WHAT YOU ARE ASKED TO DO:
In the records, each line holding "with" must be reported.

Stored data entries
────

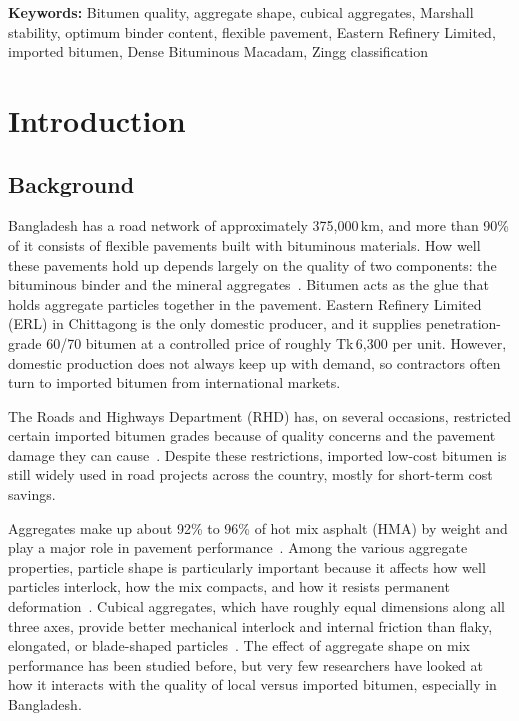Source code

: \documentclass[12pt,a4paper]{article}
\begin{document}
\vspace{0.5cm}
\noindent\textbf{Keywords:} Bitumen quality, aggregate shape, cubical aggregates, Marshall stability, optimum binder content, flexible pavement, Eastern Refinery Limited, imported bitumen, Dense Bituminous Macadam, Zingg classification

\clearpage
{}
\setcounter{page}{1}
\section{Introduction}

\subsection{Background}

Bangladesh has a road network of approximately 375,000\,km, and more than 90\% of it consists of flexible pavements built with bituminous materials. How well these pavements hold up depends largely on the quality of two components: the bituminous binder and the mineral aggregates~\cite{werkineh2020assessment}. Bitumen acts as the glue that holds aggregate particles together in the pavement. Eastern Refinery Limited (ERL) in Chittagong is the only domestic producer, and it supplies penetration-grade 60/70 bitumen at a controlled price of roughly Tk\,6,300 per unit. However, domestic production does not always keep up with demand, so contractors often turn to imported bitumen from international markets.

The Roads and Highways Department (RHD) has, on several occasions, restricted certain imported bitumen grades because of quality concerns and the pavement damage they can cause~\cite{imran2025developing}. Despite these restrictions, imported low-cost bitumen is still widely used in road projects across the country, mostly for short-term cost savings.

Aggregates make up about 92\% to 96\% of hot mix asphalt (HMA) by weight and play a major role in pavement performance~\cite{rajkumar2018experimental}. Among the various aggregate properties, particle shape is particularly important because it affects how well particles interlock, how the mix compacts, and how it resists permanent deformation~\cite{teja2020effect}. Cubical aggregates, which have roughly equal dimensions along all three axes, provide better mechanical interlock and internal friction than flaky, elongated, or blade-shaped particles~\cite{sumanth2017study}. The effect of aggregate shape on mix performance has been studied before, but very few researchers have looked at how it interacts with the quality of local versus imported bitumen, especially in Bangladesh.
\end{document}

────

TASK RESPONSE:
Bangladesh has a road network of approximately 375,000\,km, and more than 90\% of it consists of flexible pavements built with bituminous materials. How well these pavements hold up depends largely on the quality of two components: the bituminous binder and the mineral aggregates~\cite{werkineh2020assessment}. Bitumen acts as the glue that holds aggregate particles together in the pavement. Eastern Refinery Limited (ERL) in Chittagong is the only domestic producer, and it supplies penetration-grade 60/70 bitumen at a controlled price of roughly Tk\,6,300 per unit. However, domestic production does not always keep up with demand, so contractors often turn to imported bitumen from international markets.
Aggregates make up about 92\% to 96\% of hot mix asphalt (HMA) by weight and play a major role in pavement performance~\cite{rajkumar2018experimental}. Among the various aggregate properties, particle shape is particularly important because it affects how well particles interlock, how the mix compacts, and how it resists permanent deformation~\cite{teja2020effect}. Cubical aggregates, which have roughly equal dimensions along all three axes, provide better mechanical interlock and internal friction than flaky, elongated, or blade-shaped particles~\cite{sumanth2017study}. The effect of aggregate shape on mix performance has been studied before, but very few researchers have looked at how it interacts with the quality of local versus imported bitumen, especially in Bangladesh.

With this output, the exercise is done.